On 11/6/2014 6:52 PM, Gerry Rzeppa wrote:
> Gerry replies, Yes, I am assuming a particular, very specific way of
> looking at programming, because that's the model that we find works
> best for us.
  >
> Gerry replies, It is our belief that in many cases, parallelism of
> any kind is simply overkill.
  >
  > Gerry: We fully agree: that's the whole point of Hybrid programming;
  > you use the mode of expression that's most natural for each part of a
  > program. But the whole is contained in the most natural framework,
  > specifically, a natural language (in our case, English) -- like a
  > math book, or a physics book, or a technical (or non-technical)
  > paper. Think Plain English with sub-compilers for whatever other
  > syntaxes seem generally (or specifically!) useful.


I'm putting these three replies in juxtaposition with each other
because it's the best way I can think of to explain the inherent
contradiction I see.


You want to design a language model that allows people to express
their thoughts in the most natural way possible. Yet at the same time,
you limit the expressibility of the programming model because, well,
you personally don't think naturally in alternative models and thus
you don't see why other people might.


When I tried to point out examples of alternative paradigms, your
reply was fixated on trying to prove that you could express them in
your procedural paradigm.

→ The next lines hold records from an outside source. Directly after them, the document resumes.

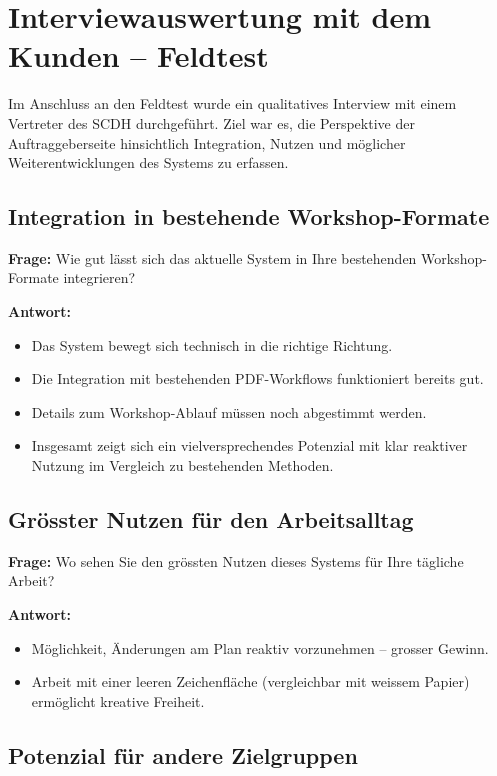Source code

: \section{Interviewauswertung mit dem Kunden – Feldtest}

Im Anschluss an den Feldtest wurde ein qualitatives Interview mit einem Vertreter des SCDH durchgeführt. Ziel war es, die Perspektive der Auftraggeberseite hinsichtlich Integration, Nutzen und möglicher Weiterentwicklungen des Systems zu erfassen.

\subsection{Integration in bestehende Workshop-Formate}

\textbf{Frage:} Wie gut lässt sich das aktuelle System in Ihre bestehenden Workshop-Formate integrieren?

\textbf{Antwort:}
\begin{itemize}
    \item Das System bewegt sich technisch in die richtige Richtung.
    \item Die Integration mit bestehenden PDF-Workflows funktioniert bereits gut.
    \item Details zum Workshop-Ablauf müssen noch abgestimmt werden.
    \item Insgesamt zeigt sich ein vielversprechendes Potenzial mit klar reaktiver Nutzung im Vergleich zu bestehenden Methoden.
\end{itemize}

\subsection{Grösster Nutzen für den Arbeitsalltag}

\textbf{Frage:} Wo sehen Sie den grössten Nutzen dieses Systems für Ihre tägliche Arbeit?

\textbf{Antwort:}
\begin{itemize}
    \item Möglichkeit, Änderungen am Plan reaktiv vorzunehmen – grosser Gewinn.
    \item Arbeit mit einer leeren Zeichenfläche (vergleichbar mit weissem Papier) ermöglicht kreative Freiheit.
\end{itemize}

\subsection{Potenzial für andere Zielgruppen}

That's not the point. The point was that
having to do these paradigm translations is as much a programmer
burden as, say, having to translate from "I need to solve this
equation" to writing the code to solve that equation.






> Once it has slowed to one or two seconds between pops, take it out
> of the microwave.
>
[ ... ]
> Gerry replies: But we can express that thought, as above. Or like
> this:
> To make some popcorn: Put the popcorn into the microwave oven. Turn
> on the oven. Loop. If it not has slowed to one or two seconds between
> pops, repeat. Take the popcorn out of the microwave.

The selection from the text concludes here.